* Provided material:
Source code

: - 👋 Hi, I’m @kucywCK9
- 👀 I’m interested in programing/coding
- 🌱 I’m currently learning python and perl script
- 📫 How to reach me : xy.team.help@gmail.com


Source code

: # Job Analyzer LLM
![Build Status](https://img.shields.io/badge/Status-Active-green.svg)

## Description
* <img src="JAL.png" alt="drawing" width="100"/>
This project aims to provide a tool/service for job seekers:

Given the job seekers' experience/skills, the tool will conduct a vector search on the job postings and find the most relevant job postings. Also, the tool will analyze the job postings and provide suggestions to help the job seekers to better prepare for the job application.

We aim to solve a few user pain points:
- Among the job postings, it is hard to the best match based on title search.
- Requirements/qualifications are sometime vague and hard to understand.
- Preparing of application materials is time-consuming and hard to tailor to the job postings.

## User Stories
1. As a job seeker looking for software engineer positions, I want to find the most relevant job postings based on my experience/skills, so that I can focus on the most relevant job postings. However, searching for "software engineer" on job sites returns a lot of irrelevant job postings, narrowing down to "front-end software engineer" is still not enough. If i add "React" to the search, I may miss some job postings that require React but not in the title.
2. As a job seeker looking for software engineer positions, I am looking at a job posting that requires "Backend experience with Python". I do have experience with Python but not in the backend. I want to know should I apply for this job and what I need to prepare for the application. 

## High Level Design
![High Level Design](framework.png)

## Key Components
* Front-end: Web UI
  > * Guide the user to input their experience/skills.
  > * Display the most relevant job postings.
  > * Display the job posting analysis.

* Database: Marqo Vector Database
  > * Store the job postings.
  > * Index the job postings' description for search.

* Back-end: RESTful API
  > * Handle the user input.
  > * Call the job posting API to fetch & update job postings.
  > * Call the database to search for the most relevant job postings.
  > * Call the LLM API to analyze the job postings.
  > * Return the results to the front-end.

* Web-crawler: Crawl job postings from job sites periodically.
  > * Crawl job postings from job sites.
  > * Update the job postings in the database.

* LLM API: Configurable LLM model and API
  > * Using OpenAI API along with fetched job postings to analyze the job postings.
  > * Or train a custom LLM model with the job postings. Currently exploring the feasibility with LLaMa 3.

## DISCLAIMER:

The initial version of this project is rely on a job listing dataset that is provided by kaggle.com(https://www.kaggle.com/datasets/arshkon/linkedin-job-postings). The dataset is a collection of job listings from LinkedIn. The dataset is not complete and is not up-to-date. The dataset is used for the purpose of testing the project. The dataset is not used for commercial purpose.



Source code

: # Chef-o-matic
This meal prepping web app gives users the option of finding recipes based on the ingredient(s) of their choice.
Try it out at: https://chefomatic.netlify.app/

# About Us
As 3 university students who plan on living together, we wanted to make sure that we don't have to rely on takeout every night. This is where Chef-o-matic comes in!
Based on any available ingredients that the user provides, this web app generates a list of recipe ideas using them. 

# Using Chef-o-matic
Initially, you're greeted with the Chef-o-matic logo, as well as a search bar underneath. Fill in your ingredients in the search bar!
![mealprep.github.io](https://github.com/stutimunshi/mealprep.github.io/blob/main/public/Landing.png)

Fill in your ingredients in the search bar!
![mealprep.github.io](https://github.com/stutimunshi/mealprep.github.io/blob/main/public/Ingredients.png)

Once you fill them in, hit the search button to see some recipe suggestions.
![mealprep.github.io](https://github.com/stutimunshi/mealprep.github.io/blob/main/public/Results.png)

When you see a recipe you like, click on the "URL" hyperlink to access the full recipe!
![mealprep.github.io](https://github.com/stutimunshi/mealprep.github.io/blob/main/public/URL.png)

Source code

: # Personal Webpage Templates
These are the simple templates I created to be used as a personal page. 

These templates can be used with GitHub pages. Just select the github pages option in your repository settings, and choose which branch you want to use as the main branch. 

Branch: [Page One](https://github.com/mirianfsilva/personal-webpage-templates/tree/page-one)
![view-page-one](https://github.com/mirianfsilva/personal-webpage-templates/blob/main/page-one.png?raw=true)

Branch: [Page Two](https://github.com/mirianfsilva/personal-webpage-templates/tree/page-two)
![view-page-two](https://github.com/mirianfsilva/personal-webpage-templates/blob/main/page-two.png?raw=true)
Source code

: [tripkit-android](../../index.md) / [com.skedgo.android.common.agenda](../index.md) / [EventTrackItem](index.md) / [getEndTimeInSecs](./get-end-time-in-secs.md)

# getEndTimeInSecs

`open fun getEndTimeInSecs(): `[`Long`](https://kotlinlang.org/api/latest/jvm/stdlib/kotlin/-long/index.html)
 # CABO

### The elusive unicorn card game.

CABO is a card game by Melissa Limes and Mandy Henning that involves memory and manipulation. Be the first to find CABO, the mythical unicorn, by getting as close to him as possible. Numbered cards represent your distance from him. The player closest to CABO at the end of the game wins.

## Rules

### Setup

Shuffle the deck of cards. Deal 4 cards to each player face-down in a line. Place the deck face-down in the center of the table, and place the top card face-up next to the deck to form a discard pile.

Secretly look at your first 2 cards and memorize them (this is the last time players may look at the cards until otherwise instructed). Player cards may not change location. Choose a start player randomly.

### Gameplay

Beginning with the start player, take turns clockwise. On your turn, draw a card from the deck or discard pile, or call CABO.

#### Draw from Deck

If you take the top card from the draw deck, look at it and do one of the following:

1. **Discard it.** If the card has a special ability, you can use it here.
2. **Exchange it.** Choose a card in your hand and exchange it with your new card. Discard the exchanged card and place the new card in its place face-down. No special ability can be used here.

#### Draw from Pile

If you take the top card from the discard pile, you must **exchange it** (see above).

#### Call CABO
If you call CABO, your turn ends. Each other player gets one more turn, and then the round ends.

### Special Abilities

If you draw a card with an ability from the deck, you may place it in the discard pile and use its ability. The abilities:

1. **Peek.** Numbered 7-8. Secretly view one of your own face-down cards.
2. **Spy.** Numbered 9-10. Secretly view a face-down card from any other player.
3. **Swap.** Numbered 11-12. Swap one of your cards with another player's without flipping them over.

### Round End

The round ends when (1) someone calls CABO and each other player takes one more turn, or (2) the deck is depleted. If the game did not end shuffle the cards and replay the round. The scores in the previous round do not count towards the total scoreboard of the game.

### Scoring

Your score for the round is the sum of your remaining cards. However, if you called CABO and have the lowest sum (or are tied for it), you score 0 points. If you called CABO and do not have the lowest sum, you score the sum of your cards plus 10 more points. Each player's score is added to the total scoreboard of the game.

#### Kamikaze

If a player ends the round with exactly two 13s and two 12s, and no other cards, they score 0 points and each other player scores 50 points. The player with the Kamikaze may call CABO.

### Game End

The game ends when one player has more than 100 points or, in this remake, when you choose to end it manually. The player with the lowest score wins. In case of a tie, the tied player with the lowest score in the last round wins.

* Your assignment:
Write each line of the data down again exactly as it reads.

* Final answer:
Source code

: - 👋 Hi, I’m @kucywCK9
- 👀 I’m interested in programing/coding
- 🌱 I’m currently learning python and perl script
- 📫 How to reach me : xy.team.help@gmail.com


Source code

: # Job Analyzer LLM
![Build Status](https://img.shields.io/badge/Status-Active-green.svg)

## Description
* <img src="JAL.png" alt="drawing" width="100"/>
This project aims to provide a tool/service for job seekers:

Given the job seekers' experience/skills, the tool will conduct a vector search on the job postings and find the most relevant job postings. Also, the tool will analyze the job postings and provide suggestions to help the job seekers to better prepare for the job application.

We aim to solve a few user pain points:
- Among the job postings, it is hard to the best match based on title search.
- Requirements/qualifications are sometime vague and hard to understand.
- Preparing of application materials is time-consuming and hard to tailor to the job postings.

## User Stories
1. As a job seeker looking for software engineer positions, I want to find the most relevant job postings based on my experience/skills, so that I can focus on the most relevant job postings. However, searching for "software engineer" on job sites returns a lot of irrelevant job postings, narrowing down to "front-end software engineer" is still not enough. If i add "React" to the search, I may miss some job postings that require React but not in the title.
2. As a job seeker looking for software engineer positions, I am looking at a job posting that requires "Backend experience with Python". I do have experience with Python but not in the backend. I want to know should I apply for this job and what I need to prepare for the application. 

## High Level Design
![High Level Design](framework.png)

## Key Components
* Front-end: Web UI
  > * Guide the user to input their experience/skills.
  > * Display the most relevant job postings.
  > * Display the job posting analysis.

* Database: Marqo Vector Database
  > * Store the job postings.
  > * Index the job postings' description for search.

* Back-end: RESTful API
  > * Handle the user input.
  > * Call the job posting API to fetch & update job postings.
  > * Call the database to search for the most relevant job postings.
  > * Call the LLM API to analyze the job postings.
  > * Return the results to the front-end.

* Web-crawler: Crawl job postings from job sites periodically.
  > * Crawl job postings from job sites.
  > * Update the job postings in the database.

* LLM API: Configurable LLM model and API
  > * Using OpenAI API along with fetched job postings to analyze the job postings.
  > * Or train a custom LLM model with the job postings. Currently exploring the feasibility with LLaMa 3.

## DISCLAIMER:

The initial version of this project is rely on a job listing dataset that is provided by kaggle.com(https://www.kaggle.com/datasets/arshkon/linkedin-job-postings). The dataset is a collection of job listings from LinkedIn. The dataset is not complete and is not up-to-date. The dataset is used for the purpose of testing the project. The dataset is not used for commercial purpose.



Source code

: # Chef-o-matic
This meal prepping web app gives users the option of finding recipes based on the ingredient(s) of their choice.
Try it out at: https://chefomatic.netlify.app/

# About Us
As 3 university students who plan on living together, we wanted to make sure that we don't have to rely on takeout every night. This is where Chef-o-matic comes in!
Based on any available ingredients that the user provides, this web app generates a list of recipe ideas using them. 

# Using Chef-o-matic
Initially, you're greeted with the Chef-o-matic logo, as well as a search bar underneath. Fill in your ingredients in the search bar!
![mealprep.github.io](https://github.com/stutimunshi/mealprep.github.io/blob/main/public/Landing.png)

Fill in your ingredients in the search bar!
![mealprep.github.io](https://github.com/stutimunshi/mealprep.github.io/blob/main/public/Ingredients.png)

Once you fill them in, hit the search button to see some recipe suggestions.
![mealprep.github.io](https://github.com/stutimunshi/mealprep.github.io/blob/main/public/Results.png)

When you see a recipe you like, click on the "URL" hyperlink to access the full recipe!
![mealprep.github.io](https://github.com/stutimunshi/mealprep.github.io/blob/main/public/URL.png)

Source code

: # Personal Webpage Templates
These are the simple templates I created to be used as a personal page. 

These templates can be used with GitHub pages. Just select the github pages option in your repository settings, and choose which branch you want to use as the main branch. 

Branch: [Page One](https://github.com/mirianfsilva/personal-webpage-templates/tree/page-one)
![view-page-one](https://github.com/mirianfsilva/personal-webpage-templates/blob/main/page-one.png?raw=true)

Branch: [Page Two](https://github.com/mirianfsilva/personal-webpage-templates/tree/page-two)
![view-page-two](https://github.com/mirianfsilva/personal-webpage-templates/blob/main/page-two.png?raw=true)
Source code

: [tripkit-android](../../index.md) / [com.skedgo.android.common.agenda](../index.md) / [EventTrackItem](index.md) / [getEndTimeInSecs](./get-end-time-in-secs.md)

# getEndTimeInSecs

`open fun getEndTimeInSecs(): `[`Long`](https://kotlinlang.org/api/latest/jvm/stdlib/kotlin/-long/index.html)
 # CABO

### The elusive unicorn card game.

CABO is a card game by Melissa Limes and Mandy Henning that involves memory and manipulation. Be the first to find CABO, the mythical unicorn, by getting as close to him as possible. Numbered cards represent your distance from him. The player closest to CABO at the end of the game wins.

## Rules

### Setup

Shuffle the deck of cards. Deal 4 cards to each player face-down in a line. Place the deck face-down in the center of the table, and place the top card face-up next to the deck to form a discard pile.

Secretly look at your first 2 cards and memorize them (this is the last time players may look at the cards until otherwise instructed). Player cards may not change location. Choose a start player randomly.

### Gameplay

Beginning with the start player, take turns clockwise. On your turn, draw a card from the deck or discard pile, or call CABO.

#### Draw from Deck

If you take the top card from the draw deck, look at it and do one of the following:

1. **Discard it.** If the card has a special ability, you can use it here.
2. **Exchange it.** Choose a card in your hand and exchange it with your new card. Discard the exchanged card and place the new card in its place face-down. No special ability can be used here.

#### Draw from Pile

If you take the top card from the discard pile, you must **exchange it** (see above).

#### Call CABO
If you call CABO, your turn ends. Each other player gets one more turn, and then the round ends.

### Special Abilities

If you draw a card with an ability from the deck, you may place it in the discard pile and use its ability. The abilities:

1. **Peek.** Numbered 7-8. Secretly view one of your own face-down cards.
2. **Spy.** Numbered 9-10. Secretly view a face-down card from any other player.
3. **Swap.** Numbered 11-12. Swap one of your cards with another player's without flipping them over.

### Round End

The round ends when (1) someone calls CABO and each other player takes one more turn, or (2) the deck is depleted. If the game did not end shuffle the cards and replay the round. The scores in the previous round do not count towards the total scoreboard of the game.

### Scoring

Your score for the round is the sum of your remaining cards. However, if you called CABO and have the lowest sum (or are tied for it), you score 0 points. If you called CABO and do not have the lowest sum, you score the sum of your cards plus 10 more points. Each player's score is added to the total scoreboard of the game.

#### Kamikaze

If a player ends the round with exactly two 13s and two 12s, and no other cards, they score 0 points and each other player scores 50 points. The player with the Kamikaze may call CABO.

### Game End

The game ends when one player has more than 100 points or, in this remake, when you choose to end it manually. The player with the lowest score wins. In case of a tie, the tied player with the lowest score in the last round wins.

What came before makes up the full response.